--- Data supplied Enclosed Below ---

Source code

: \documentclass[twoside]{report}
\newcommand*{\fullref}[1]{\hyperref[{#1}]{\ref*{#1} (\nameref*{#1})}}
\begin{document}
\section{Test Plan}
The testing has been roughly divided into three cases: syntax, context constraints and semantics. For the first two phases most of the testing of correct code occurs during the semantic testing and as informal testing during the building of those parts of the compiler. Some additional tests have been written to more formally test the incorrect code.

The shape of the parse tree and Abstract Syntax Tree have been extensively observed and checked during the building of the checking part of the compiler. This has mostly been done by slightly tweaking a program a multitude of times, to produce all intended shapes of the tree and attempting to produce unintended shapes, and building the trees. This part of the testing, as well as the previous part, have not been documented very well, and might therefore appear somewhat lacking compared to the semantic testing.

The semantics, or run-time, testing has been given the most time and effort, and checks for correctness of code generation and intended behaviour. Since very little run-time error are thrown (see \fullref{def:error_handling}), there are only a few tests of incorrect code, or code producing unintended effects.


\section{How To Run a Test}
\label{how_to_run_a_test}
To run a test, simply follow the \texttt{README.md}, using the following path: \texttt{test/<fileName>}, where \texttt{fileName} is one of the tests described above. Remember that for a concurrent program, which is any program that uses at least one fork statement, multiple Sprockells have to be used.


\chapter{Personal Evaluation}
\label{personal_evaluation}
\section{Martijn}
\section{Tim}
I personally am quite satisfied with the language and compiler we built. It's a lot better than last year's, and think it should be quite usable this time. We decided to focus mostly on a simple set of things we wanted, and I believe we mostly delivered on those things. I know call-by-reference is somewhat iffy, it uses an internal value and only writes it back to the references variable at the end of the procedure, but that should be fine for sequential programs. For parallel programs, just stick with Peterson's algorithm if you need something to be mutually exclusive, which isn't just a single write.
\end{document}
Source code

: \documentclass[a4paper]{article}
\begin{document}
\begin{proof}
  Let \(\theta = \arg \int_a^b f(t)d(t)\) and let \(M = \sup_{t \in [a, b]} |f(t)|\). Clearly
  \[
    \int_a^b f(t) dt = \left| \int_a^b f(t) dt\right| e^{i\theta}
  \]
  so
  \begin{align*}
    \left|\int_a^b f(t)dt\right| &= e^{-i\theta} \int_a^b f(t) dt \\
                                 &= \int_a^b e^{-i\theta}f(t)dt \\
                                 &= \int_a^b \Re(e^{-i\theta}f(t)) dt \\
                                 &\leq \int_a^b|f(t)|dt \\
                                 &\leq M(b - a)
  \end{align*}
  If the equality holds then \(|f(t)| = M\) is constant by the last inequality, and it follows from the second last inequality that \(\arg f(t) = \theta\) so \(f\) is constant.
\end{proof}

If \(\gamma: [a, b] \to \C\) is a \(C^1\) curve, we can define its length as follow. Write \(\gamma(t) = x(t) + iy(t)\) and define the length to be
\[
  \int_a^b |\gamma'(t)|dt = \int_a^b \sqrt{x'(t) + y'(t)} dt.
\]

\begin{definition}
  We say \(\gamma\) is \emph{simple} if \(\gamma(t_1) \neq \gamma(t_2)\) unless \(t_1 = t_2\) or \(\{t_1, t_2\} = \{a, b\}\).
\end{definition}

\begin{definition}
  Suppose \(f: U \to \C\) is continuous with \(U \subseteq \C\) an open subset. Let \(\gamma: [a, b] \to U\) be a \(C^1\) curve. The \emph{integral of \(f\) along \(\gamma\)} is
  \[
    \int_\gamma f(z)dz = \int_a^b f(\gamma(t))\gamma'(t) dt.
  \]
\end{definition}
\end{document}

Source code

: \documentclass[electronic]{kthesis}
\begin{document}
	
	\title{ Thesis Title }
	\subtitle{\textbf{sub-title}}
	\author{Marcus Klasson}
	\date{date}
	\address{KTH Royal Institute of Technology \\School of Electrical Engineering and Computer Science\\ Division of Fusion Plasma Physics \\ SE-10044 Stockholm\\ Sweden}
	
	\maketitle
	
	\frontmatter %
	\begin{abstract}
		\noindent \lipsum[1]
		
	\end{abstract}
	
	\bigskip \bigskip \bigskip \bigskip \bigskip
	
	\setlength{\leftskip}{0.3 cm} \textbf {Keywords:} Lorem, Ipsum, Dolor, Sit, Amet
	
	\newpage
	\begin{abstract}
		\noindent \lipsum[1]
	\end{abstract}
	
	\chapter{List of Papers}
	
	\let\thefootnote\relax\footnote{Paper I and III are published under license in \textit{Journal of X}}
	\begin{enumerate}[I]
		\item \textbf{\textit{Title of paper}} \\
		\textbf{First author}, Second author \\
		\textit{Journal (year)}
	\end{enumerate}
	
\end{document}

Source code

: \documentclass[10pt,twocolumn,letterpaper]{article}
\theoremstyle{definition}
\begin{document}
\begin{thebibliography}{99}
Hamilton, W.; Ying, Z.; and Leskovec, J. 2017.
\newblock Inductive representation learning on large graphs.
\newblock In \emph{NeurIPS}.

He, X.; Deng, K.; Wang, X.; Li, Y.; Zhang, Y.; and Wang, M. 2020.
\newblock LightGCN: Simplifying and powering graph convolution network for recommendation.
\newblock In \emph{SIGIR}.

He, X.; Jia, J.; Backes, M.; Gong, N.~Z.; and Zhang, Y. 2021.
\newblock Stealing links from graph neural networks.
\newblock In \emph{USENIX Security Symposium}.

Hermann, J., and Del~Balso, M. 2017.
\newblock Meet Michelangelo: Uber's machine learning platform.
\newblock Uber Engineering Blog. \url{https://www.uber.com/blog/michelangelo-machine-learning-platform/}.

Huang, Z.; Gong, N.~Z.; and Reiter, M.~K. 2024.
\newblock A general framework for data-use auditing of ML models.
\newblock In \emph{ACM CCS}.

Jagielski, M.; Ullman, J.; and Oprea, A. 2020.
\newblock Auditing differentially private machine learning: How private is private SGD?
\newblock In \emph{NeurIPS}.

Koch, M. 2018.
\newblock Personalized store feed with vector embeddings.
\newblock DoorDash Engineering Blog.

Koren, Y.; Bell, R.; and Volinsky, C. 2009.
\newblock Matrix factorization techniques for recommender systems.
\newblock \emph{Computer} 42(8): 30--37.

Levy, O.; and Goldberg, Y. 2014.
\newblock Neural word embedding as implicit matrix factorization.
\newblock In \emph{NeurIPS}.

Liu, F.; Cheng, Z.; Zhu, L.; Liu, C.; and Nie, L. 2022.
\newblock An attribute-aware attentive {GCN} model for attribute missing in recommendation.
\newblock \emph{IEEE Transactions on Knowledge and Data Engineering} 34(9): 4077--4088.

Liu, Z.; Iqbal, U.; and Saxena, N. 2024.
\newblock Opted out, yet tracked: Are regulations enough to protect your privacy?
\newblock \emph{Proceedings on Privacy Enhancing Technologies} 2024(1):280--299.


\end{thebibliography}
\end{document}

--- End of Enclosed Data supplied ---

- _Activity_: What you return should be the lines from the start of the data through the line with "The shape of", quoted exactly and nothing more.

- _Answer section_:
Source code

: \documentclass[twoside]{report}
\newcommand*{\fullref}[1]{\hyperref[{#1}]{\ref*{#1} (\nameref*{#1})}}
\begin{document}
\section{Test Plan}
The testing has been roughly divided into three cases: syntax, context constraints and semantics. For the first two phases most of the testing of correct code occurs during the semantic testing and as informal testing during the building of those parts of the compiler. Some additional tests have been written to more formally test the incorrect code.

The shape of the parse tree and Abstract Syntax Tree have been extensively observed and checked during the building of the checking part of the compiler. This has mostly been done by slightly tweaking a program a multitude of times, to produce all intended shapes of the tree and attempting to produce unintended shapes, and building the trees. This part of the testing, as well as the previous part, have not been documented very well, and might therefore appear somewhat lacking compared to the semantic testing.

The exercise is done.